C’est Ghislaine Glasson Deschaumes, chercheuse et directrice de Transeuropéennes, qui présente les conclusions générales du travail collectif engagé il y a deux ans et les recommandations qui s’ensuivent, prenant en compte toute la chaîne de traduction : auteurs, traducteurs, éditeurs, libraires, bibliothèques, programmes d’aide à la traduction, médias, couvrant aussi bien le domaine de la littérature (y compris la littérature jeunesse), que celui du théâtre ou des sciences humaines et sociales.

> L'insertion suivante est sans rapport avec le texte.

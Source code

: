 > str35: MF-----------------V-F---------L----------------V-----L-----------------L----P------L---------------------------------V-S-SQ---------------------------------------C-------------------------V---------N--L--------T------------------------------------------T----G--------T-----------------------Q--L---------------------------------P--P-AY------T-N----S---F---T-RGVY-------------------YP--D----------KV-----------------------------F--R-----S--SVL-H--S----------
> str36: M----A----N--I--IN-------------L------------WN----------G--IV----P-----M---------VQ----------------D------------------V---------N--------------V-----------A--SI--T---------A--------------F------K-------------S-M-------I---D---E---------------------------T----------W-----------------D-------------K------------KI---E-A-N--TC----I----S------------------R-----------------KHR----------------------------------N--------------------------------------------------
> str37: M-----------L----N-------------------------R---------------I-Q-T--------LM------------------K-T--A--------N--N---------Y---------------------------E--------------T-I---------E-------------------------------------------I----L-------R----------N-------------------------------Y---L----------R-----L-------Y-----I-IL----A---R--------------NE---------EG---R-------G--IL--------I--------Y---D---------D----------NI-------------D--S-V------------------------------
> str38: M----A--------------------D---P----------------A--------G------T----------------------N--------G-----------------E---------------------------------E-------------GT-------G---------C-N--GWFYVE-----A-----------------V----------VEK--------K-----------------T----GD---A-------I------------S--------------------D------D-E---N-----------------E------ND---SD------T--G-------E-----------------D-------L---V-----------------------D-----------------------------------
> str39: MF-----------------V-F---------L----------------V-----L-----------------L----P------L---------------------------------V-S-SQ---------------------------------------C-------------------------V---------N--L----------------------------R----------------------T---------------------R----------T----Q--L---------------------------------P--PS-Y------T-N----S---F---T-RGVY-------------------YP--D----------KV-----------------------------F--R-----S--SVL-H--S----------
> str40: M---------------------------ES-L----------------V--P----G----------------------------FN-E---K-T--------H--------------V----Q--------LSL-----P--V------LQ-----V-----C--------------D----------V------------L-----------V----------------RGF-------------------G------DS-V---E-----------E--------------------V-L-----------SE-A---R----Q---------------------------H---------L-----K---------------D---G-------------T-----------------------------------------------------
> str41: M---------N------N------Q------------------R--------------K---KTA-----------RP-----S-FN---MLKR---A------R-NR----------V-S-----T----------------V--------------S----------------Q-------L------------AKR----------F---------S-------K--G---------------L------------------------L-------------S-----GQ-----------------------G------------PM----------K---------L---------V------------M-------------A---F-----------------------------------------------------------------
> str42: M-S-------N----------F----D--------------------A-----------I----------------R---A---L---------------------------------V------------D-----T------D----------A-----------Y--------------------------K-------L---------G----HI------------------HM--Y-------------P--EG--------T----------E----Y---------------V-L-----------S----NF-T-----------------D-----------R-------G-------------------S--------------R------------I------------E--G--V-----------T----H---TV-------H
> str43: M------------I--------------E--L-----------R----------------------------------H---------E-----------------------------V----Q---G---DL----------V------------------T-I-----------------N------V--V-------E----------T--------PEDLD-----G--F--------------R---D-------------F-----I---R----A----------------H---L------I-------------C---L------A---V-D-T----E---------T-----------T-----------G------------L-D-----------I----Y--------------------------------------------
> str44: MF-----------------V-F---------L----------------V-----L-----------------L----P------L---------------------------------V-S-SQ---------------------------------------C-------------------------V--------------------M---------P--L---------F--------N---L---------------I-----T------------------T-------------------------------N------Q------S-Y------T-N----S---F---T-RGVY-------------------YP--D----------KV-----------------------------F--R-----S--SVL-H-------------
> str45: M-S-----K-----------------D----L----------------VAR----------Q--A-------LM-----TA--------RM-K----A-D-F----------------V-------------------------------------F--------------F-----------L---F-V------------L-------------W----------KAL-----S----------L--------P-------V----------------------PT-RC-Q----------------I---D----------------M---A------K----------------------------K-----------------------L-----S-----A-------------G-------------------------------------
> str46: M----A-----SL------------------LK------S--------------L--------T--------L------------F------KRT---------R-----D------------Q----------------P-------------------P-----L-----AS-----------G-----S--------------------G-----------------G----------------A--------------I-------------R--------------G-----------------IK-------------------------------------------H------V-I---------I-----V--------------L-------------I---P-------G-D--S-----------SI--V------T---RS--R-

Elle convie, autour de la table, chercheurs, éditeurs et traducteurs, ainsi que tous les partenaires qui ont contribué à la recherche, dont, au plan institutionnel : le Ministère de la Culture et de la Communication, (Délégation Générale à la Langue Française et aux Langues de France et Centre National du Livre tout particulièrement, ainsi que Maison Antoine Vitez et Festival d’Avignon 2014), le Ministère des Affaires Etrangères et Européennes (via l’Institut Français), les représentants de l’Union pour la Méditerranée, de l’Unesco, du Collège international des traducteurs, ainsi que de Petra, plate-forme européenne pour la traduction littéraire. La Comédie-Française accueille les Rencontres au Vieux-Colombier, Muriel Mayette, son administrateur général, annonce l’entrée au répertoire et la création de la pièce Rituel pour une métamorphose, de Saadalah Wannous, grand dramaturge syrien disparu en 1997, mise en scène par Sulayman Al-Bassam, metteur en scène koweitien.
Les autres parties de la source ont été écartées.